((
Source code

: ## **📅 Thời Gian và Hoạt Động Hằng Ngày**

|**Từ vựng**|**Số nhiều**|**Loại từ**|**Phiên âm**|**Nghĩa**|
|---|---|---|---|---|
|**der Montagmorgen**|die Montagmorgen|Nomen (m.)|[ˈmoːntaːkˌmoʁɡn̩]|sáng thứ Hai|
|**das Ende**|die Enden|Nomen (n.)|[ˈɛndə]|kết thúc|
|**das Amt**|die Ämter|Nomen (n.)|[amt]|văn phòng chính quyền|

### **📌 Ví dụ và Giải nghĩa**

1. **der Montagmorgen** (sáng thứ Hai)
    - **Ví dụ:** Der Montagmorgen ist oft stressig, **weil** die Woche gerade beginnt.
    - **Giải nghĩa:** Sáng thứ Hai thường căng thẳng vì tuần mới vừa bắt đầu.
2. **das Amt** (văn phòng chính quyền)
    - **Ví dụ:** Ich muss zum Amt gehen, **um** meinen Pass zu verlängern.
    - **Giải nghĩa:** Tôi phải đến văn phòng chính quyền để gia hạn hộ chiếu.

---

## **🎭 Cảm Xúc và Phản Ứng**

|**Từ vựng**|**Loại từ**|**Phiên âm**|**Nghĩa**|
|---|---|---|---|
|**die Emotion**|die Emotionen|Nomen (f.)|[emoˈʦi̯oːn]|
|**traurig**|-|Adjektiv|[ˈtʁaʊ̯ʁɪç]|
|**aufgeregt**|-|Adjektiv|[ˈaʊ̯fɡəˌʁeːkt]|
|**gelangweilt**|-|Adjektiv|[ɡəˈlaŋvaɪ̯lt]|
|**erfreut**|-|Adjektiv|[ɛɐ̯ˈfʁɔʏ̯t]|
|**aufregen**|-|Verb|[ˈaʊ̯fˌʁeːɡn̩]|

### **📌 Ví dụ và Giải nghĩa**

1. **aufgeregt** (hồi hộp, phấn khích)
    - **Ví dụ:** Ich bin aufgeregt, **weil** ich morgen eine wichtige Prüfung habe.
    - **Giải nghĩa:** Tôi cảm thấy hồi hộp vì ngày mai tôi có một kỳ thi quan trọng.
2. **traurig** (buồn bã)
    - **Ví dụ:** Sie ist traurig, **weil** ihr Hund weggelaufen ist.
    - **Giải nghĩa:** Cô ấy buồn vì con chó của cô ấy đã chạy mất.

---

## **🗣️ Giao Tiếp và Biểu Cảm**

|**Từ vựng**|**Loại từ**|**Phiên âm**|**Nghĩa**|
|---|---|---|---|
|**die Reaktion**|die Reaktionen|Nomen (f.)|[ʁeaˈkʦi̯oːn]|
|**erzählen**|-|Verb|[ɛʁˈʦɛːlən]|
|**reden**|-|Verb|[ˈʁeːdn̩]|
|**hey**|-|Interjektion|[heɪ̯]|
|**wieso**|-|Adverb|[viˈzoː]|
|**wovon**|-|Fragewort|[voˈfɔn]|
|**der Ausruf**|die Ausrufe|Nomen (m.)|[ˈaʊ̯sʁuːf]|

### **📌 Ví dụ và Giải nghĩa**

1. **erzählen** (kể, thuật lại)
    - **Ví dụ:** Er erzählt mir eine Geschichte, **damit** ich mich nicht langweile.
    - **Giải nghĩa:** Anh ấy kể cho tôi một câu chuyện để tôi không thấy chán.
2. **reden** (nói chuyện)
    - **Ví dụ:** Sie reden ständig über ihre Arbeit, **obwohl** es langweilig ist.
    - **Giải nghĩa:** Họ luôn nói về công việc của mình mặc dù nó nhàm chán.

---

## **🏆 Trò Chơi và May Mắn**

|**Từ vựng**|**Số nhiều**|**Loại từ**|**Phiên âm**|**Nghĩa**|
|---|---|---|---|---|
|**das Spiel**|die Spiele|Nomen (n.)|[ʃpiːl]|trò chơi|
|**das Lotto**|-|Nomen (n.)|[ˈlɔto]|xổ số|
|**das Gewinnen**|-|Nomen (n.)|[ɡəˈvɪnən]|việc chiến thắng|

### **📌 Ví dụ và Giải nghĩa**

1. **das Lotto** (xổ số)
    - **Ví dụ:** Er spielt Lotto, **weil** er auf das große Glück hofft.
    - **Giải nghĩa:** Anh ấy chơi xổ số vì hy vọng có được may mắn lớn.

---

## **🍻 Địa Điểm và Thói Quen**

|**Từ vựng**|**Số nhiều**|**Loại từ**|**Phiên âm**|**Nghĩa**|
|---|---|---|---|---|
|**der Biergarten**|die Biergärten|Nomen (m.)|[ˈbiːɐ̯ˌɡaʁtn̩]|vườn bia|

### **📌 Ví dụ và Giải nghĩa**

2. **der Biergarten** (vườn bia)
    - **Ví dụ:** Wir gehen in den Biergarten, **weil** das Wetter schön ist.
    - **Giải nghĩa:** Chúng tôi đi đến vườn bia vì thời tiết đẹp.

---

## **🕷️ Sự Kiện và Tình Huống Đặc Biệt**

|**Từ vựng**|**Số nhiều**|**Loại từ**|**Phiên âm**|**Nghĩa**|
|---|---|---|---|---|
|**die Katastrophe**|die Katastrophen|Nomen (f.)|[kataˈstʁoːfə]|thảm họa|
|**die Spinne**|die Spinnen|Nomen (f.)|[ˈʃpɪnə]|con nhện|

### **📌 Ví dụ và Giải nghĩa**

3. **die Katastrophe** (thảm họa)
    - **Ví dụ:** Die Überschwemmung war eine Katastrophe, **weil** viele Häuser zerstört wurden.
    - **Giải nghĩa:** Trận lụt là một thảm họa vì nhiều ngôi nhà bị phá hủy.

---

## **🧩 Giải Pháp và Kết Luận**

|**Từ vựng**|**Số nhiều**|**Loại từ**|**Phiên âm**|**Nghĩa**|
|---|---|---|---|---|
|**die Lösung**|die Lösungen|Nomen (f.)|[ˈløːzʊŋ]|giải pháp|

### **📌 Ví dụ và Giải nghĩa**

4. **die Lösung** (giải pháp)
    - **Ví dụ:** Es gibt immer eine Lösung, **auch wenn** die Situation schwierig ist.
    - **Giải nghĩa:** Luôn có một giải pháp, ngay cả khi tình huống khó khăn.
))
GOAL OF THE EXERCISE: Return every entry above with nothing altered.

SOLVED PROBLEM:
Source code

: ## **📅 Thời Gian và Hoạt Động Hằng Ngày**

|**Từ vựng**|**Số nhiều**|**Loại từ**|**Phiên âm**|**Nghĩa**|
|---|---|---|---|---|
|**der Montagmorgen**|die Montagmorgen|Nomen (m.)|[ˈmoːntaːkˌmoʁɡn̩]|sáng thứ Hai|
|**das Ende**|die Enden|Nomen (n.)|[ˈɛndə]|kết thúc|
|**das Amt**|die Ämter|Nomen (n.)|[amt]|văn phòng chính quyền|

### **📌 Ví dụ và Giải nghĩa**

1. **der Montagmorgen** (sáng thứ Hai)
    - **Ví dụ:** Der Montagmorgen ist oft stressig, **weil** die Woche gerade beginnt.
    - **Giải nghĩa:** Sáng thứ Hai thường căng thẳng vì tuần mới vừa bắt đầu.
2. **das Amt** (văn phòng chính quyền)
    - **Ví dụ:** Ich muss zum Amt gehen, **um** meinen Pass zu verlängern.
    - **Giải nghĩa:** Tôi phải đến văn phòng chính quyền để gia hạn hộ chiếu.

---

## **🎭 Cảm Xúc và Phản Ứng**

|**Từ vựng**|**Loại từ**|**Phiên âm**|**Nghĩa**|
|---|---|---|---|
|**die Emotion**|die Emotionen|Nomen (f.)|[emoˈʦi̯oːn]|
|**traurig**|-|Adjektiv|[ˈtʁaʊ̯ʁɪç]|
|**aufgeregt**|-|Adjektiv|[ˈaʊ̯fɡəˌʁeːkt]|
|**gelangweilt**|-|Adjektiv|[ɡəˈlaŋvaɪ̯lt]|
|**erfreut**|-|Adjektiv|[ɛɐ̯ˈfʁɔʏ̯t]|
|**aufregen**|-|Verb|[ˈaʊ̯fˌʁeːɡn̩]|

### **📌 Ví dụ và Giải nghĩa**

1. **aufgeregt** (hồi hộp, phấn khích)
    - **Ví dụ:** Ich bin aufgeregt, **weil** ich morgen eine wichtige Prüfung habe.
    - **Giải nghĩa:** Tôi cảm thấy hồi hộp vì ngày mai tôi có một kỳ thi quan trọng.
2. **traurig** (buồn bã)
    - **Ví dụ:** Sie ist traurig, **weil** ihr Hund weggelaufen ist.
    - **Giải nghĩa:** Cô ấy buồn vì con chó của cô ấy đã chạy mất.

---

## **🗣️ Giao Tiếp và Biểu Cảm**

|**Từ vựng**|**Loại từ**|**Phiên âm**|**Nghĩa**|
|---|---|---|---|
|**die Reaktion**|die Reaktionen|Nomen (f.)|[ʁeaˈkʦi̯oːn]|
|**erzählen**|-|Verb|[ɛʁˈʦɛːlən]|
|**reden**|-|Verb|[ˈʁeːdn̩]|
|**hey**|-|Interjektion|[heɪ̯]|
|**wieso**|-|Adverb|[viˈzoː]|
|**wovon**|-|Fragewort|[voˈfɔn]|
|**der Ausruf**|die Ausrufe|Nomen (m.)|[ˈaʊ̯sʁuːf]|

### **📌 Ví dụ và Giải nghĩa**

1. **erzählen** (kể, thuật lại)
    - **Ví dụ:** Er erzählt mir eine Geschichte, **damit** ich mich nicht langweile.
    - **Giải nghĩa:** Anh ấy kể cho tôi một câu chuyện để tôi không thấy chán.
2. **reden** (nói chuyện)
    - **Ví dụ:** Sie reden ständig über ihre Arbeit, **obwohl** es langweilig ist.
    - **Giải nghĩa:** Họ luôn nói về công việc của mình mặc dù nó nhàm chán.

---

## **🏆 Trò Chơi và May Mắn**

|**Từ vựng**|**Số nhiều**|**Loại từ**|**Phiên âm**|**Nghĩa**|
|---|---|---|---|---|
|**das Spiel**|die Spiele|Nomen (n.)|[ʃpiːl]|trò chơi|
|**das Lotto**|-|Nomen (n.)|[ˈlɔto]|xổ số|
|**das Gewinnen**|-|Nomen (n.)|[ɡəˈvɪnən]|việc chiến thắng|

### **📌 Ví dụ và Giải nghĩa**

1. **das Lotto** (xổ số)
    - **Ví dụ:** Er spielt Lotto, **weil** er auf das große Glück hofft.
    - **Giải nghĩa:** Anh ấy chơi xổ số vì hy vọng có được may mắn lớn.

---

## **🍻 Địa Điểm và Thói Quen**

|**Từ vựng**|**Số nhiều**|**Loại từ**|**Phiên âm**|**Nghĩa**|
|---|---|---|---|---|
|**der Biergarten**|die Biergärten|Nomen (m.)|[ˈbiːɐ̯ˌɡaʁtn̩]|vườn bia|

### **📌 Ví dụ và Giải nghĩa**

2. **der Biergarten** (vườn bia)
    - **Ví dụ:** Wir gehen in den Biergarten, **weil** das Wetter schön ist.
    - **Giải nghĩa:** Chúng tôi đi đến vườn bia vì thời tiết đẹp.

---

## **🕷️ Sự Kiện và Tình Huống Đặc Biệt**

|**Từ vựng**|**Số nhiều**|**Loại từ**|**Phiên âm**|**Nghĩa**|
|---|---|---|---|---|
|**die Katastrophe**|die Katastrophen|Nomen (f.)|[kataˈstʁoːfə]|thảm họa|
|**die Spinne**|die Spinnen|Nomen (f.)|[ˈʃpɪnə]|con nhện|

### **📌 Ví dụ và Giải nghĩa**

3. **die Katastrophe** (thảm họa)
    - **Ví dụ:** Die Überschwemmung war eine Katastrophe, **weil** viele Häuser zerstört wurden.
    - **Giải nghĩa:** Trận lụt là một thảm họa vì nhiều ngôi nhà bị phá hủy.

---

## **🧩 Giải Pháp và Kết Luận**

|**Từ vựng**|**Số nhiều**|**Loại từ**|**Phiên âm**|**Nghĩa**|
|---|---|---|---|---|
|**die Lösung**|die Lösungen|Nomen (f.)|[ˈløːzʊŋ]|giải pháp|

### **📌 Ví dụ và Giải nghĩa**

4. **die Lösung** (giải pháp)
    - **Ví dụ:** Es gibt immer eine Lösung, **auch wenn** die Situation schwierig ist.
    - **Giải nghĩa:** Luôn có một giải pháp, ngay cả khi tình huống khó khăn.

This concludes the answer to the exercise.